Submitted by admin on 27. May 2013 - 0:31

The continuing series of United Nations on-line consultations on the post-2015 development agenda for environmental responsibility included the theme of Local Action, Innovation and Empowerment. The IEF submitted the contribution below on "Building Community Resilience" on 26 May 2013. Parts of this text were also included in the contribution on poverty, but are relevant here as well.

Building Community Resilience

International Environment Forum contribution to UN online consultation on Environmental Sustainability (http://www.iefworld.org)


Progress in the development field depends on and is driven by stirrings at the grass roots of society rather than from an imposition of externally developed plans and programmes. Communities should be empowered through processes of action, reflection and consultation to address their own priorities in meeting their needs, while reducing their vulnerability and managing their environment. It is necessary to increase local communities' and individuals' awareness of the needs and possibilities and of their capacity to respond. Different communities will likely devise different approaches and solutions in response to similar needs. It is for each community to determine its goals and priorities in keeping with its capacity and resources. Given the diversity of communities around the world, it is important to encourage innovation and a variety of approaches to the environment and development appropriate to the rhythm of life in the community.

The foundation of human development is our inherent capacity to learn. Education is fundamental, starting with mothers who are the first educators of their children, and who are most directly engaged with environmental resources through food production, collecting water and fuel, and waste disposal and sanitation. Capacity building in the community should include exploring the relationship of humans to the environment, and learning to engage in acts of service related to environmental sustainability. Community processes should be set in motion to agree on collective goals, to reinforce a spirit of solidarity, to involve the community, and particularly the youth, in the education of children, and to build the capacity to manage local problems for the benefit of all. Involving youth in caring for the generation that will follow them can become a self-sustaining process of community advancement.

Science and technology should be accessible to everyone in the community through appropriate education.
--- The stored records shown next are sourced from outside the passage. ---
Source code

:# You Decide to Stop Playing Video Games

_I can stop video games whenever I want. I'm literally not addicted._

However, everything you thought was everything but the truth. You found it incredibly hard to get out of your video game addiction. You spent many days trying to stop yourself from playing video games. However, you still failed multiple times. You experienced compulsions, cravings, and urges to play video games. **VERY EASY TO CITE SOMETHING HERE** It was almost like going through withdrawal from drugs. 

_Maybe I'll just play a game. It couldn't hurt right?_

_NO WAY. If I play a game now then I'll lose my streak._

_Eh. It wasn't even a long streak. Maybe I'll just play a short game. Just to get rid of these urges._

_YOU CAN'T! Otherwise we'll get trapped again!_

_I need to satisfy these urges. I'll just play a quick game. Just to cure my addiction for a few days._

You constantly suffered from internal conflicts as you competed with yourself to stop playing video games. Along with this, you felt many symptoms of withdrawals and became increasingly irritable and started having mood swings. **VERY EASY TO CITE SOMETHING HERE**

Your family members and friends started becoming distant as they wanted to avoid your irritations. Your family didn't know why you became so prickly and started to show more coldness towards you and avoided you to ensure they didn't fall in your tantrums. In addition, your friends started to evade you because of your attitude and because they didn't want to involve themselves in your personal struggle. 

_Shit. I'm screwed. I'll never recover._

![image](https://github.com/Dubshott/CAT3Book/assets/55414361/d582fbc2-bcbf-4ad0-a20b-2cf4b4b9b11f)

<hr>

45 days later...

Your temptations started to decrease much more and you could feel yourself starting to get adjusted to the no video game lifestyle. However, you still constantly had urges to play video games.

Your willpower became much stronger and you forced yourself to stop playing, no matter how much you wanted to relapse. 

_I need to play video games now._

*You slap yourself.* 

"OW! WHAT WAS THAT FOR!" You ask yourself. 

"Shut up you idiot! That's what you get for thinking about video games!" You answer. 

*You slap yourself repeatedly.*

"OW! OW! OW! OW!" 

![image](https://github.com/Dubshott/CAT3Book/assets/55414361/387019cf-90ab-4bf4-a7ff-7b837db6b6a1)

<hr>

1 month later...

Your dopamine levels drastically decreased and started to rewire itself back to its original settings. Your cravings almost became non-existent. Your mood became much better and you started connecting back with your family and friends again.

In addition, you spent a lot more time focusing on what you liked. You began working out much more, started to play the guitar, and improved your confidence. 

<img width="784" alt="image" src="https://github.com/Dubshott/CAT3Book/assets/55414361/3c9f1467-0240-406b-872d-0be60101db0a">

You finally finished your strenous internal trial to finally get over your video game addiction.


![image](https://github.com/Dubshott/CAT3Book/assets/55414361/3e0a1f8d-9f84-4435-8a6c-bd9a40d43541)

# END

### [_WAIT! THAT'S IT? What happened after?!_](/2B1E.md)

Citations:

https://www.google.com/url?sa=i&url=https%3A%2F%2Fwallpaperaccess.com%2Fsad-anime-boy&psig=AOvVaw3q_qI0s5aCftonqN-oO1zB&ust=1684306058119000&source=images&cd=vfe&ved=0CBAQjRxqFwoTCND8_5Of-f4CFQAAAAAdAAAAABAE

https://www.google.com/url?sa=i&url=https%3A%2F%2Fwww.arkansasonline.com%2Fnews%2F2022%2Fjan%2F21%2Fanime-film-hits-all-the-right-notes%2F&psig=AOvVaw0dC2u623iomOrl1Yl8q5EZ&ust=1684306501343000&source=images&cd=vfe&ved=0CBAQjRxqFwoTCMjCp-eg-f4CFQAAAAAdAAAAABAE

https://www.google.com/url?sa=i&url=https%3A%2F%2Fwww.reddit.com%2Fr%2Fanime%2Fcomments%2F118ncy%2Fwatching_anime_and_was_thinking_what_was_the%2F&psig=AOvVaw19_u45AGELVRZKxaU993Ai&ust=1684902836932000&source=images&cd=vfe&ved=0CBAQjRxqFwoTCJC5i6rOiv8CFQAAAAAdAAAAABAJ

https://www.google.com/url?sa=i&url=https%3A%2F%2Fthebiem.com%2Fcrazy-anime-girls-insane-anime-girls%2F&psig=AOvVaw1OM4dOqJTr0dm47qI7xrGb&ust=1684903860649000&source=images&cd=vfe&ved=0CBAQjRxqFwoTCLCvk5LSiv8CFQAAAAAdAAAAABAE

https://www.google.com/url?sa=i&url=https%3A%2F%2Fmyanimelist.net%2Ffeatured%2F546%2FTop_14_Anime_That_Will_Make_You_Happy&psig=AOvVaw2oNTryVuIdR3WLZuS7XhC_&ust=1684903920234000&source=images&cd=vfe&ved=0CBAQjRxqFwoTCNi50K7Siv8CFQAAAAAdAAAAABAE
Most technological development today is driven by market forces that neither reflect nor respond to local needs. To be able to contribute to sustainability, everyone should be empowered within their capacity with the tools and approaches of science: evidence based reasoning, understanding cause and effect, experimentation, thinking in terms of systems in a long-term perspective, and learning adaptive management in a time of dynamic change. The natural and social sciences, crafts, and local and indigenous knowledge are based on similar processes of observation and experimentation, so all can contribute to sustainable community development. Institutional capacity and learning processes should be developed within communities to create and apply knowledge in ways that address their specific needs.

A new focus is needed on science at the community level. Community and neighbourhood educational programmes should stimulate community consultation on the science and ethics of environmental responsibility, local vulnerability to climate change, sustainable use of energy and resources, and local environmental management. Science and indigenous knowledge systems should be integrated in defining sustainable environmental management adapted to local conditions and cultures and to community needs. These community processes should be supported and encouraged by regional centres of research and training for sustainable development empowered to create technologies addressing locally defined needs and priorities that take into account both the material and moral prosperity of the community.

Communities should also take a more direct role in preventing poverty by providing for those locally in need, such as through a village storehouse or fund that would receive a graduated percentage of local production surpluses and provide for the poor and those unable to work. This could also compensate farmers whose crops have failed, and cushion the impact of the increased variability caused by climate change.